Soldier to Soldier Hawaii

Are Real Estate Agents Becoming Obsolete?

Hey guys, it's your friend Coby here. Have 
you guys ever wondered if the job of being a   real estate agent is actually necessary? Or if 
Real Estate Agents will Become Obsolete? Well,   today we are going to answer those questions. 
These seemingly straightforward questions are   tough to answer because a big problem arises: 
getting unbiased data is challenging. Most of the   articles written, videos made, or research done on 
this question have been done by real estate firms,   individual realtors, or the national association 
of realtors.

Do you see the problem here? Most   people talking about whether realtors will 
be obsolete have a conflict of interest on   the topic. Their livelihood depends on 
realtors staying relevant. It’s like   asking oil execs if clean energy will replace 
fossil fuels. Regardless of what the data says,   the oil companies will say ohh no, clean 
energy won’t replace oil because of X reason, Y   reason, and Z reason. People are known to twist 
the truth if it helps them. For example, we now   know that exon mobile scientists predicted global 
warming with precise accuracy in the 70s, yet Exon   proceeded to push back against the movement to 
clean energy publicly for decades afterwards.  Now I’m not saying that NAR or the National 
Association of Realtors is hiding some study   about the demise of realtors; I’m just saying that 
when we address a question like this one, we need   to do so in an unbiased way.

So today, I am going 
to present you with research not just from biased   sources but sources that don’t have a dog in 
the fight, and then based on this information,   you can draw your own conclusions. Now you might 
be wondering what my biases are going into this,   and I’ll tell you. Professionally I’ve worked 
In the auto industry, at an investment bank,   and in management consulting. I’ve bought 
one house, in which I used a realtor,   and I’ve renovated that house. So those 
are all of my biases. If you like unbiased,   well-researched videos about topics in business 
and finance, you should definitely subscribe, I’ve   made videos about the gender pay gap, the pros 
and cons of cryptocurrency, and lots of others,   and in all of them, I do my very best to present 
the data in an unbiased, educational and hopefully   entertaining way. Videos like this take a lot of 
time and effort to produce, and by subscribing,   you are making it possible for me to continue 
doing this.

And if you are like dude, I’ve only   seen a minute of your video, and you want me to 
subscribe? I totally understand, and I encourage   you to watch until the end of the video and decide 
if you’d like to subscribe. And speaking of the   rest of the video, here’s the game plan, We are 
going to talk about each threat to the job of a   realtor and if there’s a reason why that threat 
will fail, then we will talk about the barriers   that protect realtors from becoming obsolete and 
if those barriers will stay around over the next   couple of decades, So with that road map set let’s 
jump into the threats to the Realtor Profession.  Threat 1: I Buyers. The Threat of I buyers is 
often the first thing that comes up when asking   the question, will real estate agents become 
obsolete? I-buyers are companies like Zillow,   Redfin, Open Door, and Offerpad, who use 
algorithms to guess the value of a home and then   extend a cash offer to the homeowner.

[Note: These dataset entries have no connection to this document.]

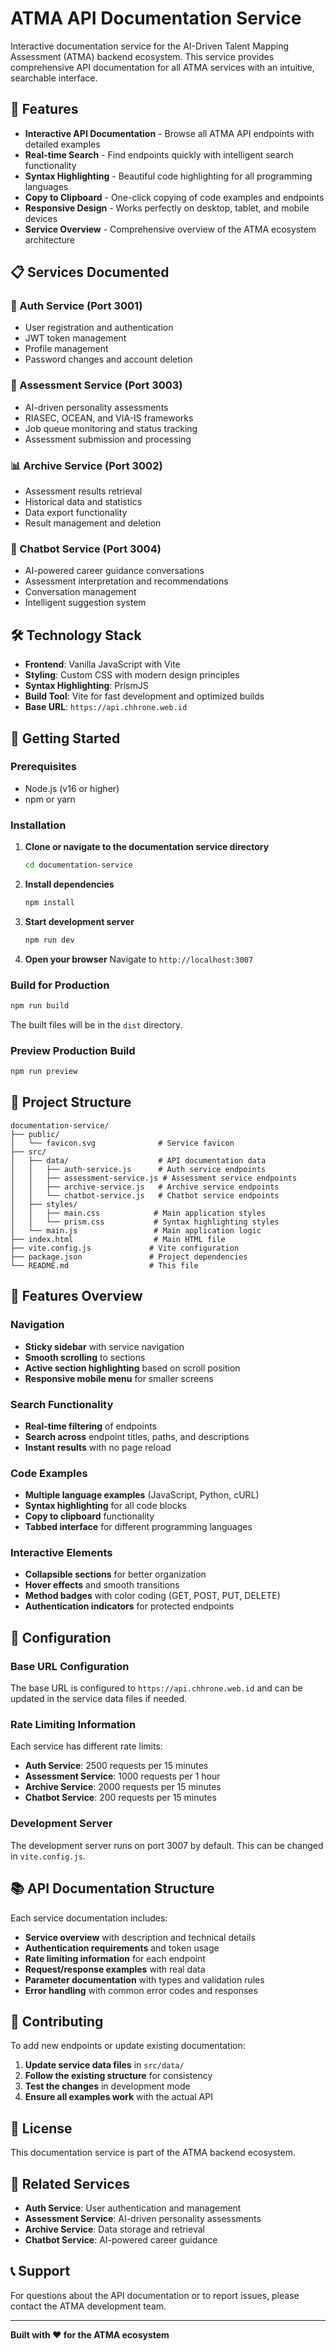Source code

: # ATMA API Documentation Service

Interactive documentation service for the AI-Driven Talent Mapping Assessment (ATMA) backend ecosystem. This service provides comprehensive API documentation for all ATMA services with an intuitive, searchable interface.

## 🚀 Features

- **Interactive API Documentation** - Browse all ATMA API endpoints with detailed examples
- **Real-time Search** - Find endpoints quickly with intelligent search functionality
- **Syntax Highlighting** - Beautiful code highlighting for all programming languages
- **Copy to Clipboard** - One-click copying of code examples and endpoints
- **Responsive Design** - Works perfectly on desktop, tablet, and mobile devices
- **Service Overview** - Comprehensive overview of the ATMA ecosystem architecture

## 📋 Services Documented

### 🔐 Auth Service (Port 3001)
- User registration and authentication
- JWT token management
- Profile management
- Password changes and account deletion

### 🎯 Assessment Service (Port 3003)
- AI-driven personality assessments
- RIASEC, OCEAN, and VIA-IS frameworks
- Job queue monitoring and status tracking
- Assessment submission and processing

### 📊 Archive Service (Port 3002)
- Assessment results retrieval
- Historical data and statistics
- Data export functionality
- Result management and deletion

### 💬 Chatbot Service (Port 3004)
- AI-powered career guidance conversations
- Assessment interpretation and recommendations
- Conversation management
- Intelligent suggestion system

## 🛠 Technology Stack

- **Frontend**: Vanilla JavaScript with Vite
- **Styling**: Custom CSS with modern design principles
- **Syntax Highlighting**: PrismJS
- **Build Tool**: Vite for fast development and optimized builds
- **Base URL**: `https://api.chhrone.web.id`

## 🚀 Getting Started

### Prerequisites
- Node.js (v16 or higher)
- npm or yarn

### Installation

1. **Clone or navigate to the documentation service directory**
   ```bash
   cd documentation-service
   ```

2. **Install dependencies**
   ```bash
   npm install
   ```

3. **Start development server**
   ```bash
   npm run dev
   ```

4. **Open your browser**
   Navigate to `http://localhost:3007`

### Build for Production

```bash
npm run build
```

The built files will be in the `dist` directory.

### Preview Production Build

```bash
npm run preview
```

## 📁 Project Structure

```
documentation-service/
├── public/
│   └── favicon.svg              # Service favicon
├── src/
│   ├── data/                    # API documentation data
│   │   ├── auth-service.js      # Auth service endpoints
│   │   ├── assessment-service.js # Assessment service endpoints
│   │   ├── archive-service.js   # Archive service endpoints
│   │   └── chatbot-service.js   # Chatbot service endpoints
│   ├── styles/
│   │   ├── main.css            # Main application styles
│   │   └── prism.css           # Syntax highlighting styles
│   └── main.js                 # Main application logic
├── index.html                  # Main HTML file
├── vite.config.js             # Vite configuration
├── package.json               # Project dependencies
└── README.md                  # This file
```

## 🎨 Features Overview

### Navigation
- **Sticky sidebar** with service navigation
- **Smooth scrolling** to sections
- **Active section highlighting** based on scroll position
- **Responsive mobile menu** for smaller screens

### Search Functionality
- **Real-time filtering** of endpoints
- **Search across** endpoint titles, paths, and descriptions
- **Instant results** with no page reload

### Code Examples
- **Multiple language examples** (JavaScript, Python, cURL)
- **Syntax highlighting** for all code blocks
- **Copy to clipboard** functionality
- **Tabbed interface** for different programming languages

### Interactive Elements
- **Collapsible sections** for better organization
- **Hover effects** and smooth transitions
- **Method badges** with color coding (GET, POST, PUT, DELETE)
- **Authentication indicators** for protected endpoints

## 🔧 Configuration

### Base URL Configuration
The base URL is configured to `https://api.chhrone.web.id` and can be updated in the service data files if needed.

### Rate Limiting Information
Each service has different rate limits:
- **Auth Service**: 2500 requests per 15 minutes
- **Assessment Service**: 1000 requests per 1 hour
- **Archive Service**: 2000 requests per 15 minutes
- **Chatbot Service**: 200 requests per 15 minutes

### Development Server
The development server runs on port 3007 by default. This can be changed in `vite.config.js`.

## 📚 API Documentation Structure

Each service documentation includes:
- **Service overview** with description and technical details
- **Authentication requirements** and token usage
- **Rate limiting information** for each endpoint
- **Request/response examples** with real data
- **Parameter documentation** with types and validation rules
- **Error handling** with common error codes and responses

## 🤝 Contributing

To add new endpoints or update existing documentation:

1. **Update service data files** in `src/data/`
2. **Follow the existing structure** for consistency
3. **Test the changes** in development mode
4. **Ensure all examples work** with the actual API

## 📄 License

This documentation service is part of the ATMA backend ecosystem.

## 🔗 Related Services

- **Auth Service**: User authentication and management
- **Assessment Service**: AI-driven personality assessments  
- **Archive Service**: Data storage and retrieval
- **Chatbot Service**: AI-powered career guidance

## 📞 Support

For questions about the API documentation or to report issues, please contact the ATMA development team.

---

**Built with ❤️ for the ATMA ecosystem**
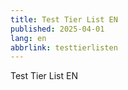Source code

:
 ```yaml
---
title: Test Tier List EN
published: 2025-04-01
lang: en
abbrlink: testtierlisten
---
```


Test Tier List EN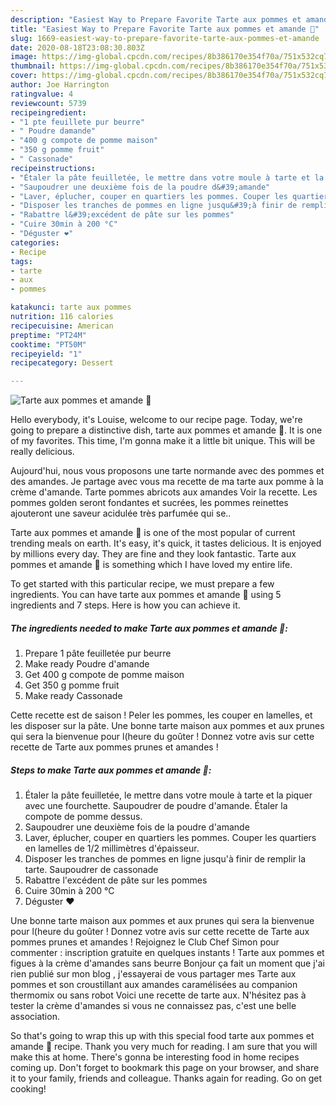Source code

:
 ```yaml
---
description: "Easiest Way to Prepare Favorite Tarte aux pommes et amande 🍎"
title: "Easiest Way to Prepare Favorite Tarte aux pommes et amande 🍎"
slug: 1669-easiest-way-to-prepare-favorite-tarte-aux-pommes-et-amande
date: 2020-08-18T23:08:30.803Z
image: https://img-global.cpcdn.com/recipes/8b386170e354f70a/751x532cq70/tarte-aux-pommes-et-amande-🍎-photo-principale-de-la-recette.jpg
thumbnail: https://img-global.cpcdn.com/recipes/8b386170e354f70a/751x532cq70/tarte-aux-pommes-et-amande-🍎-photo-principale-de-la-recette.jpg
cover: https://img-global.cpcdn.com/recipes/8b386170e354f70a/751x532cq70/tarte-aux-pommes-et-amande-🍎-photo-principale-de-la-recette.jpg
author: Joe Harrington
ratingvalue: 4
reviewcount: 5739
recipeingredient:
- "1 pte feuillete pur beurre"
- " Poudre damande"
- "400 g compote de pomme maison"
- "350 g pomme fruit"
- " Cassonade"
recipeinstructions:
- "Étaler la pâte feuilletée, le mettre dans votre moule à tarte et la piquer avec une fourchette. Saupoudrer de poudre d&#39;amande. Étaler la compote de pomme dessus."
- "Saupoudrer une deuxième fois de la poudre d&#39;amande"
- "Laver, éplucher, couper en quartiers les pommes. Couper les quartiers en lamelles de 1/2 millimètres d&#39;épaisseur."
- "Disposer les tranches de pommes en ligne jusqu&#39;à finir de remplir la tarte. Saupoudrer de cassonade"
- "Rabattre l&#39;excédent de pâte sur les pommes"
- "Cuire 30min à 200 °C"
- "Déguster ❤️"
categories:
- Recipe
tags:
- tarte
- aux
- pommes

katakunci: tarte aux pommes 
nutrition: 116 calories
recipecuisine: American
preptime: "PT24M"
cooktime: "PT50M"
recipeyield: "1"
recipecategory: Dessert

---
```



![Tarte aux pommes et amande 🍎](https://img-global.cpcdn.com/recipes/8b386170e354f70a/751x532cq70/tarte-aux-pommes-et-amande-🍎-photo-principale-de-la-recette.jpg)

Hello everybody, it's Louise, welcome to our recipe page. Today, we're going to prepare a distinctive dish, tarte aux pommes et amande 🍎. It is one of my favorites. This time, I'm gonna make it a little bit unique. This will be really delicious.

Aujourd&#39;hui, nous vous proposons une tarte normande avec des pommes et des amandes. Je partage avec vous ma recette de ma tarte aux pomme à la crème d&#39;amande. Tarte pommes abricots aux amandes Voir la recette. Les pommes golden seront fondantes et sucrées, les pommes reinettes ajouteront une saveur acidulée très parfumée qui se..

Tarte aux pommes et amande 🍎 is one of the most popular of current trending meals on earth. It's easy, it's quick, it tastes delicious. It is enjoyed by millions every day. They are fine and they look fantastic. Tarte aux pommes et amande 🍎 is something which I have loved my entire life.


To get started with this particular recipe, we must prepare a few ingredients. You can have tarte aux pommes et amande 🍎 using 5 ingredients and 7 steps. Here is how you can achieve it.

<!--inarticleads1-->

##### The ingredients needed to make Tarte aux pommes et amande 🍎:

1. Prepare 1 pâte feuilletée pur beurre
1. Make ready  Poudre d&#39;amande
1. Get 400 g compote de pomme maison
1. Get 350 g pomme fruit
1. Make ready  Cassonade


Cette recette est de saison ! Peler les pommes, les couper en lamelles, et les disposer sur la pâte. Une bonne tarte maison aux pommes et aux prunes qui sera la bienvenue pour l(heure du goûter ! Donnez votre avis sur cette recette de Tarte aux pommes prunes et amandes ! 

<!--inarticleads2-->

##### Steps to make Tarte aux pommes et amande 🍎:

1. Étaler la pâte feuilletée, le mettre dans votre moule à tarte et la piquer avec une fourchette. Saupoudrer de poudre d&#39;amande. Étaler la compote de pomme dessus.
1. Saupoudrer une deuxième fois de la poudre d&#39;amande
1. Laver, éplucher, couper en quartiers les pommes. Couper les quartiers en lamelles de 1/2 millimètres d&#39;épaisseur.
1. Disposer les tranches de pommes en ligne jusqu&#39;à finir de remplir la tarte. Saupoudrer de cassonade
1. Rabattre l&#39;excédent de pâte sur les pommes
1. Cuire 30min à 200 °C
1. Déguster ❤️


Une bonne tarte maison aux pommes et aux prunes qui sera la bienvenue pour l(heure du goûter ! Donnez votre avis sur cette recette de Tarte aux pommes prunes et amandes ! Rejoignez le Club Chef Simon pour commenter : inscription gratuite en quelques instants ! Tarte aux pommes et figues à la crème d&#39;amandes sans beurre Bonjour ça fait un moment que j&#39;ai rien publié sur mon blog , j&#39;essayerai de vous partager mes Tarte aux pommes et son croustillant aux amandes caramélisées au companion thermomix ou sans robot Voici une recette de tarte aux. N&#39;hésitez pas à tester la crème d&#39;amandes si vous ne connaissez pas, c&#39;est une belle association. 

So that's going to wrap this up with this special food tarte aux pommes et amande 🍎 recipe. Thank you very much for reading. I am sure that you will make this at home. There's gonna be interesting food in home recipes coming up. Don't forget to bookmark this page on your browser, and share it to your family, friends and colleague. Thanks again for reading. Go on get cooking!
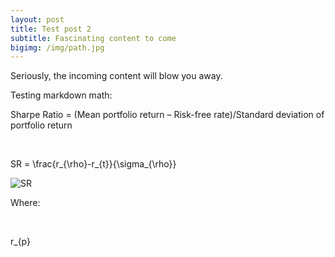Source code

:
 ```yaml
---
layout: post
title: Test post 2
subtitle: Fascinating content to come
bigimg: /img/path.jpg
---
```


Seriously, the incoming content will blow you away.

Testing markdown math:



Sharpe Ratio = (Mean portfolio return – Risk-free
rate)/Standard deviation of portfolio return 


 

SR = \frac{r_{\rho}-r_{t}}{\sigma_{\rho}}

![SR](mtdr9.github.io/img/SR_Equation.gif) 

Where:

 

r_{p}




 

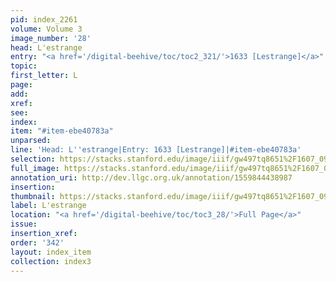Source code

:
 ```yaml
---
pid: index_2261
volume: Volume 3
image_number: '28'
head: L'estrange
entry: "<a href='/digital-beehive/toc/toc2_321/'>1633 [Lestrange]</a>"
topic: 
first_letter: L
page: 
add: 
xref: 
see: 
index: 
item: "#item-ebe40783a"
unparsed: 
line: 'Head: L''estrange|Entry: 1633 [Lestrange]|#item-ebe40783a'
selection: https://stacks.stanford.edu/image/iiif/gw497tq8651%2F1607_0971/1134,633,531,131/full/0/default.jpg
full_image: https://stacks.stanford.edu/image/iiif/gw497tq8651%2F1607_0971/full/full/0/default.jpg
annotation_uri: http://dev.llgc.org.uk/annotation/1559844438987
insertion: 
thumbnail: https://stacks.stanford.edu/image/iiif/gw497tq8651%2F1607_0971/1134,633,531,131/150,/0/default.jpg
label: L'estrange
location: "<a href='/digital-beehive/toc/toc3_28/'>Full Page</a>"
issue: 
insertion_xref: 
order: '342'
layout: index_item
collection: index3
---
```

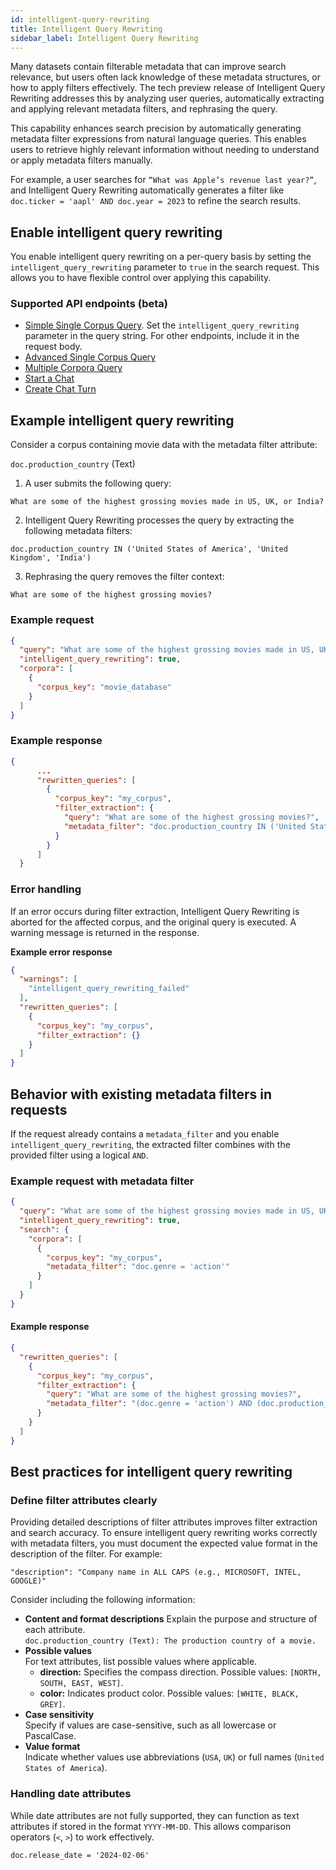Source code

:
 ```yaml
---
id: intelligent-query-rewriting
title: Intelligent Query Rewriting
sidebar_label: Intelligent Query Rewriting
---
```



Many datasets contain filterable metadata that can improve search relevance, 
but users often lack knowledge of these metadata structures, or how to 
apply filters effectively. The tech preview release of Intelligent Query 
Rewriting addresses this by analyzing user queries, automatically extracting 
and applying relevant metadata filters, and rephrasing the query. 

This capability enhances search precision by automatically generating metadata 
filter expressions from natural language queries. This enables users to 
retrieve highly relevant information without needing to understand or apply 
metadata filters manually.

For example, a user searches for `“What was Apple’s revenue last year?”`, and Intelligent 
Query Rewriting automatically generates a filter like 
`doc.ticker = 'aapl' AND doc.year = 2023` to refine the search results. 


## Enable intelligent query rewriting

You enable intelligent query rewriting on a per-query basis by setting the 
`intelligent_query_rewriting` parameter to `true` in the search request. This 
allows you to have flexible control over applying this capability.

### Supported API endpoints (beta)

* [Simple Single Corpus Query](/docs/rest-api/search-corpus). Set the 
  `intelligent_query_rewriting` parameter in the query string. For other endpoints, 
  include it in the request body.
* [Advanced Single Corpus Query](/docs/rest-api/query-corpus)
* [Multiple Corpora Query](/docs/rest-api/query)
* [Start a Chat](/docs/rest-api/create-chat)
* [Create Chat Turn](/docs/rest-api/create-chat-turn)

## Example intelligent query rewriting

Consider a corpus containing movie data with the metadata filter attribute:

`doc.production_country` (Text)

1. A user submits the following query:

  `What are some of the highest grossing movies made in US, UK, or India?`

2. Intelligent Query Rewriting processes the query by extracting the following 
   metadata filters:

  `doc.production_country IN ('United States of America', 'United Kingdom', 'India')`

3. Rephrasing the query removes the filter context:

  `What are some of the highest grossing movies?`

### Example request
```json
{
  "query": "What are some of the highest grossing movies made in US, UK, or India?",
  "intelligent_query_rewriting": true,
  "corpora": [
    {
      "corpus_key": "movie_database"
    }
  ]
}  
```
### Example response

```json
{
	  ...
	  "rewritten_queries": [
	    {
	      "corpus_key": "my_corpus",
	      "filter_extraction": {
	        "query": "What are some of the highest grossing movies?",
	        "metadata_filter": "doc.production_country IN ('United States of America', 'United Kingdom', 'India')"
	      }
	    }
	  ]
  }
```

### Error handling

If an error occurs during filter extraction, Intelligent Query Rewriting is 
aborted for the affected corpus, and the original query is executed. A warning 
message is returned in the response.

**Example error response**

```json
{
  "warnings": [
    "intelligent_query_rewriting_failed"
  ],
  "rewritten_queries": [
    {
      "corpus_key": "my_corpus",
      "filter_extraction": {}
    }
  ]
}
```

## Behavior with existing metadata filters in requests

If the request already contains a `metadata_filter` and you enable 
`intelligent_query_rewriting`, the extracted filter combines with the provided 
filter using a logical `AND`.

### Example request with metadata filter

```json
{
  "query": "What are some of the highest grossing movies made in US, UK or India?",
  "intelligent_query_rewriting": true,
  "search": {
    "corpora": [
      {
        "corpus_key": "my_corpus",
        "metadata_filter": "doc.genre = 'action'"
      }
    ]
  }
}
```
#### Example response

```json
{
  "rewritten_queries": [
    {
      "corpus_key": "my_corpus",
      "filter_extraction": {
        "query": "What are some of the highest grossing movies?",
        "metadata_filter": "(doc.genre = 'action') AND (doc.production_country IN ('United States of America', 'United Kingdom', 'India'))"
      }
    }
  ]
}
```
## Best practices for intelligent query rewriting

### Define filter attributes clearly

Providing detailed descriptions of filter attributes improves filter 
extraction and search accuracy. To ensure intelligent query rewriting works 
correctly with metadata filters, you must document the expected value format 
in the description of the filter. For example:

`"description": "Company name in ALL CAPS (e.g., MICROSOFT, INTEL, GOOGLE)"`

Consider including the following information:

* **Content and format descriptions**
      Explain the purpose and structure of each attribute.  
    `doc.production_country (Text): The production country of a movie.`
* **Possible values**  
  For text attributes, list possible values where applicable.  
   * **direction:** Specifies the compass direction. Possible values: `[NORTH, SOUTH, EAST, WEST]`.
   * **color:** Indicates product color. Possible values: `[WHITE, BLACK, GREY]`.
* **Case sensitivity**  
  Specify if values are case-sensitive, such as all lowercase or PascalCase.
* **Value format**  
  Indicate whether values use abbreviations (`USA`, `UK`) or full names (`United States of America`).

### Handling date attributes

While date attributes are not fully supported, they can function as 
text attributes if stored in the format `YYYY-MM-DD`. This allows comparison 
operators (`<`, `>`) to work effectively.

`doc.release_date = '2024-02-06'`
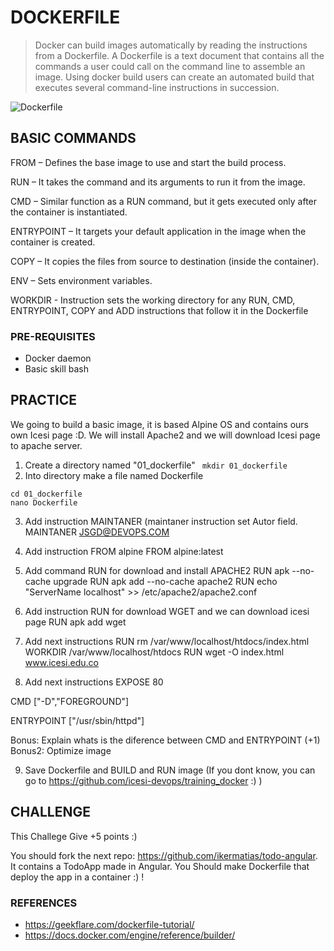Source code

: # DOCKERFILE


> Docker can build images automatically by reading the instructions from a Dockerfile. 
> A Dockerfile is a text document that contains all the commands a user could call on the command line to assemble an image. 
> Using docker build users can create an automated build that executes several command-line instructions in succession.

![Dockerfile](https://geekflare.com/wp-content/uploads/2019/07/dockerfile-697x270.png)

## BASIC COMMANDS

FROM – Defines the base image to use and start the build process.

RUN – It takes the command and its arguments to run it from the image.

CMD – Similar function as a RUN command, but it gets executed only after the container is instantiated.

ENTRYPOINT – It targets your default application in the image when the container is created.

COPY – It copies the files from source to destination (inside the container).

ENV – Sets environment variables.

WORKDIR - Instruction sets the working directory for any RUN, CMD, ENTRYPOINT, COPY and ADD instructions that follow it in the Dockerfile

### PRE-REQUISITES
- Docker daemon
- Basic skill bash

## PRACTICE 

We going to build a basic image, it is based Alpine OS and contains ours own Icesi page :D. We will install Apache2 and we will download Icesi page to apache server. 

1. Create a directory named "01_dockerfile"
``` mkdir 01_dockerfile```
2. Into directory make a file named Dockerfile
```
cd 01_dockerfile
nano Dockerfile
```
3. Add instruction MAINTANER (maintaner instruction set Autor field.
MAINTANER JSGD@DEVOPS.COM

4. Add instruction FROM alpine
FROM alpine:latest

5. Add command RUN for download and install APACHE2
RUN apk --no-cache upgrade
RUN apk add --no-cache apache2
RUN echo "ServerName localhost" >> /etc/apache2/apache2.conf


6. Add instruction RUN for download WGET and we can download icesi page
RUN apk add wget

7. Add next instructions 
RUN rm /var/www/localhost/htdocs/index.html
WORKDIR /var/www/localhost/htdocs
RUN wget -O index.html www.icesi.edu.co

8. Add next instructions
EXPOSE 80

CMD ["-D","FOREGROUND"]

ENTRYPOINT ["/usr/sbin/httpd"]

Bonus: Explain whats is the diference between CMD and ENTRYPOINT (+1)
Bonus2: Optimize image

9. Save Dockerfile and BUILD and RUN image (If you dont know, you can go to https://github.com/icesi-devops/training_docker :) )


## CHALLENGE

This Challege Give +5 points :) 

You should fork the next repo: https://github.com/ikermatias/todo-angular. It contains a TodoApp made in Angular.
You Should make Dockerfile that deploy the app in a container :) !


### REFERENCES
- https://geekflare.com/dockerfile-tutorial/
- https://docs.docker.com/engine/reference/builder/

these companies get big headlines on websites   like CNBC and the Wall Street Journal, their 
actual market presence is fairly small. I buyers   only account for about 1.5% of home purchases in 
the US. So why is this the first thing that comes   up when discussing the destruction of the real 
estate profession? Well, I think it’s because it’s   a tremendous pro-real estate agent case study. 
Many Ibuying programs have not done very well,   and almost none are profitable. Zillow famously 
shut down its home flipping program after losing   881 million dollars in 2021. Although Zillow has 
recently started offering instant cash offers for   people's homes again, Opendoor facilitates the 
transaction, and Zillow just gets a referral   fee when a customer sells to Opendoor. But 
the point is that the argument that “people   are better than algorithms” looks obvious when 
you see colossal companies like Zillow and Open   door that are unable to design algorithms that 
can correctly estimate home values in such a   way as to make a consistent profit. These business 
failures add credence to the safety of the real   estate profession. But just as it’s probably 
unfair to say due to one company’s defeat,   the realtor profession is safe, it is also 
unfair to say I-buyers will never have a   significant stake in the real estate industry. 
For comparison, in the automobile industry,   Even as recently as 10 years ago, Electric 
vehicles had less than a half percent% share   of the US automobile market; in 2023, that 
number is about 10%, and projections show it   climbing exponentially into the future.

There’s a 
real possibility that these companies will design   an algorithm that can be competitive in the real 
estate market and when they do, the ease of the   transaction will lead to I buyers building a 
strong market presence. But this threat only   really becomes realized if artificial intelligence 
and predictive modeling takes large steps forward. But, to be fair to the realtors out there. 
I-buying will never threaten realtors who work   with high-net-worth individuals and luxury 
real estate. Ibuying programs are aimed at   middle-class and starter homes that are similar 
to one another. Once you get into the realm of   multi-million dollar homes, the value offered by 
Ibuyer technology disappears. It makes sense to   make an algorithm guess prices for 800,000 homes, 
but the competitive advantage of that technology   falls apart when there are fewer homes with 
more differentiating features. So to review   what we’ve learned about IBuyer, they could pose a 
threat to the realtor who sells starter homes and   generic properties in medium-density towns.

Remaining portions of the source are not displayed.